======== Recorded data

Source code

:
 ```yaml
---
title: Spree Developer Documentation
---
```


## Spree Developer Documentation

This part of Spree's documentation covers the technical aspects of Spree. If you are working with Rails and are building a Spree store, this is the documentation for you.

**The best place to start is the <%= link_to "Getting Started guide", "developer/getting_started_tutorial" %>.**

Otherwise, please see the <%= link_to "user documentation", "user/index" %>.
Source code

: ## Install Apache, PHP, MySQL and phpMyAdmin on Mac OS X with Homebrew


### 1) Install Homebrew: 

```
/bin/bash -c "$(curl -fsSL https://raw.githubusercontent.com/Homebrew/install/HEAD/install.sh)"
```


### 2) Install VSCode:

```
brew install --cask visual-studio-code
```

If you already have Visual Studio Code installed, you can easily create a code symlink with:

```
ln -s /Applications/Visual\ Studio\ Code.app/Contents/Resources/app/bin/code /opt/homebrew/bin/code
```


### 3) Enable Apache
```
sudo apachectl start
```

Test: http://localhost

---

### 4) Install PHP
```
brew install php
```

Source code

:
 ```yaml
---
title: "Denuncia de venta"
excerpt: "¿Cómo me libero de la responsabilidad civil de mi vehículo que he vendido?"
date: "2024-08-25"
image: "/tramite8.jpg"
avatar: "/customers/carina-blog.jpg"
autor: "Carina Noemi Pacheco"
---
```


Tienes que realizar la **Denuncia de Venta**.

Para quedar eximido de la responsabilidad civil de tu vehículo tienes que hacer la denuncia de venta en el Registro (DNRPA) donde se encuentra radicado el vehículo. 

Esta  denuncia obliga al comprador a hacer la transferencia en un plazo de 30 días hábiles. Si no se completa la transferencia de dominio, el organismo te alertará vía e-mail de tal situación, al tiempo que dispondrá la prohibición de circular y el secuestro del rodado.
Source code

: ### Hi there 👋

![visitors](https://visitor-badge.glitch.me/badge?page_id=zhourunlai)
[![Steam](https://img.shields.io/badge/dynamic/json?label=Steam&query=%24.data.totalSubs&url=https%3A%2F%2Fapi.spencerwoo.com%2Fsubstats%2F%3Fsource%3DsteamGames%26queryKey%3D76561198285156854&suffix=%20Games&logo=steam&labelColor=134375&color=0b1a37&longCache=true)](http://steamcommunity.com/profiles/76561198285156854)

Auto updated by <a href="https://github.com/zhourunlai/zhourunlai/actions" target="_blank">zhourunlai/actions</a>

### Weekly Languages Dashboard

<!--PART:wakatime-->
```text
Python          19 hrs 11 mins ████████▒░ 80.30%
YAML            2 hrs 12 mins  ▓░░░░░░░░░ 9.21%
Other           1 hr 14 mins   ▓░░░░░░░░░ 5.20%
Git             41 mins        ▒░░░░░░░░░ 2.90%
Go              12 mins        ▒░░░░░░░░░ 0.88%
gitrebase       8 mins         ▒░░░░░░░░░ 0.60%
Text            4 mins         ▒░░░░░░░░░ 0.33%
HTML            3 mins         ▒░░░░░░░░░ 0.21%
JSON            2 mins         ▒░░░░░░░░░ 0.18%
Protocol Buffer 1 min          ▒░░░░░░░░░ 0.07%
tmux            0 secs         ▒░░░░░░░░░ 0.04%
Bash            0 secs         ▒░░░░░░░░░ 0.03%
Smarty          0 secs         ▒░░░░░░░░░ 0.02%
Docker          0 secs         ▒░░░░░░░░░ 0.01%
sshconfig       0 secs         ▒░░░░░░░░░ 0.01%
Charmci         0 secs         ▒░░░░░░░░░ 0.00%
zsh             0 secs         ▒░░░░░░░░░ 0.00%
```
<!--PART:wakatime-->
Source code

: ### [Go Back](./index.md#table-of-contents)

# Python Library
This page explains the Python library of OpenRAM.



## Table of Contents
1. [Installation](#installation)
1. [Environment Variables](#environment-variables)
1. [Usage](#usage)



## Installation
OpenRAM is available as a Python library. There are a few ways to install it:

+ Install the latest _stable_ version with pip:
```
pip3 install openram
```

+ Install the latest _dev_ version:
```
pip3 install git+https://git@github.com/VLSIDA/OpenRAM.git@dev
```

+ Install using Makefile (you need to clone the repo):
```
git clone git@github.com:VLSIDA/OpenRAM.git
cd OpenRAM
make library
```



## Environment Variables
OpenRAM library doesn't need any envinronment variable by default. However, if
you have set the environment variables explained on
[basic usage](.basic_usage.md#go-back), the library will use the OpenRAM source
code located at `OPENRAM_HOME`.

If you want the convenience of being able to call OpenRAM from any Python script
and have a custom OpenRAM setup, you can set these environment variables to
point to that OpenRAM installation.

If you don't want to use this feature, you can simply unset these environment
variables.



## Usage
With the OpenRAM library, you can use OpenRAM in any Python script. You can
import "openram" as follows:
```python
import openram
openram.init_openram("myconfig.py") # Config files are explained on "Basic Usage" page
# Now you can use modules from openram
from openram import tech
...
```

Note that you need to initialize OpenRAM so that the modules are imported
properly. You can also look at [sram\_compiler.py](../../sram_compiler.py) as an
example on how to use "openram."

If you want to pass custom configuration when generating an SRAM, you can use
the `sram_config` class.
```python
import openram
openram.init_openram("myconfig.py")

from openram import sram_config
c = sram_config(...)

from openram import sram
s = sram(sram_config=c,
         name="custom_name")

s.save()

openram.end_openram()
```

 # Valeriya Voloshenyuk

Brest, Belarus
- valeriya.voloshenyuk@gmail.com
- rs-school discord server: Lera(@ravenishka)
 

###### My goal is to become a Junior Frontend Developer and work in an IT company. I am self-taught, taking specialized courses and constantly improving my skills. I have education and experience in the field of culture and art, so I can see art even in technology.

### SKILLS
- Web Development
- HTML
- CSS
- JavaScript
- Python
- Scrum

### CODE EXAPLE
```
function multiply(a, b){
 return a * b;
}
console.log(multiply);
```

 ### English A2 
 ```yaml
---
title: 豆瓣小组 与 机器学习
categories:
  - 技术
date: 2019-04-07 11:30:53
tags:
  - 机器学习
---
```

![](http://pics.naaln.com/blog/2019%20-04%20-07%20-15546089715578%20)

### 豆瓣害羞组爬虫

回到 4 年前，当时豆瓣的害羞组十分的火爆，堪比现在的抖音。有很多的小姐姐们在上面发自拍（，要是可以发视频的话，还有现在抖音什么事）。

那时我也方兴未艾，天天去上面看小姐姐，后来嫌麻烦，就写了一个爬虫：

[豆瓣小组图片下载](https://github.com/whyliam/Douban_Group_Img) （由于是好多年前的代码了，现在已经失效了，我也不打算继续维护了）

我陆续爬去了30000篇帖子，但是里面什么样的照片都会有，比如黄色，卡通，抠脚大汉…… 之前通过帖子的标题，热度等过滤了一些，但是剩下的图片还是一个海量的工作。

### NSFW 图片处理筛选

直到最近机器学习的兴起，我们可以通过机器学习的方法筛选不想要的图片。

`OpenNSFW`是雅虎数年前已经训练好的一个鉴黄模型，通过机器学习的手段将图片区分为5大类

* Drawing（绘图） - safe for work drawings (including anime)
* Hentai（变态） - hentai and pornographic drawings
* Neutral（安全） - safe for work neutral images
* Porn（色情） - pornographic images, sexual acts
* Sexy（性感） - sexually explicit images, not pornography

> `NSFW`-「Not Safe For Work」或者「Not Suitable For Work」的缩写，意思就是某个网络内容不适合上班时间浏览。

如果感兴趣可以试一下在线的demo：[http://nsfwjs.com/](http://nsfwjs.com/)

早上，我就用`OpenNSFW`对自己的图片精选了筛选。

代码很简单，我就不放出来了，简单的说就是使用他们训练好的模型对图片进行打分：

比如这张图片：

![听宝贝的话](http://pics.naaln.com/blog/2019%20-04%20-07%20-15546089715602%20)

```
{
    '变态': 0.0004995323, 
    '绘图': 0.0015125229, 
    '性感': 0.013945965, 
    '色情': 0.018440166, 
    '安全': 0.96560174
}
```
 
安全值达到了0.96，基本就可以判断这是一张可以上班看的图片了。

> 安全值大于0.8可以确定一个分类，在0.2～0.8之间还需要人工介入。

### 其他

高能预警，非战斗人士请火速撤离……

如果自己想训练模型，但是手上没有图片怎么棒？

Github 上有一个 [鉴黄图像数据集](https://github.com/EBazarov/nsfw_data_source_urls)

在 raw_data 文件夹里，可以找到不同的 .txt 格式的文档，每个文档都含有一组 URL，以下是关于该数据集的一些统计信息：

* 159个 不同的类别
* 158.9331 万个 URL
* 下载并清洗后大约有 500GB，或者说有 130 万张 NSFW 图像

================

Copy out the lines of the data where the string "drawings" occurs.

* Drawing（绘图） - safe for work drawings (including anime)
* Hentai（变态） - hentai and pornographic drawings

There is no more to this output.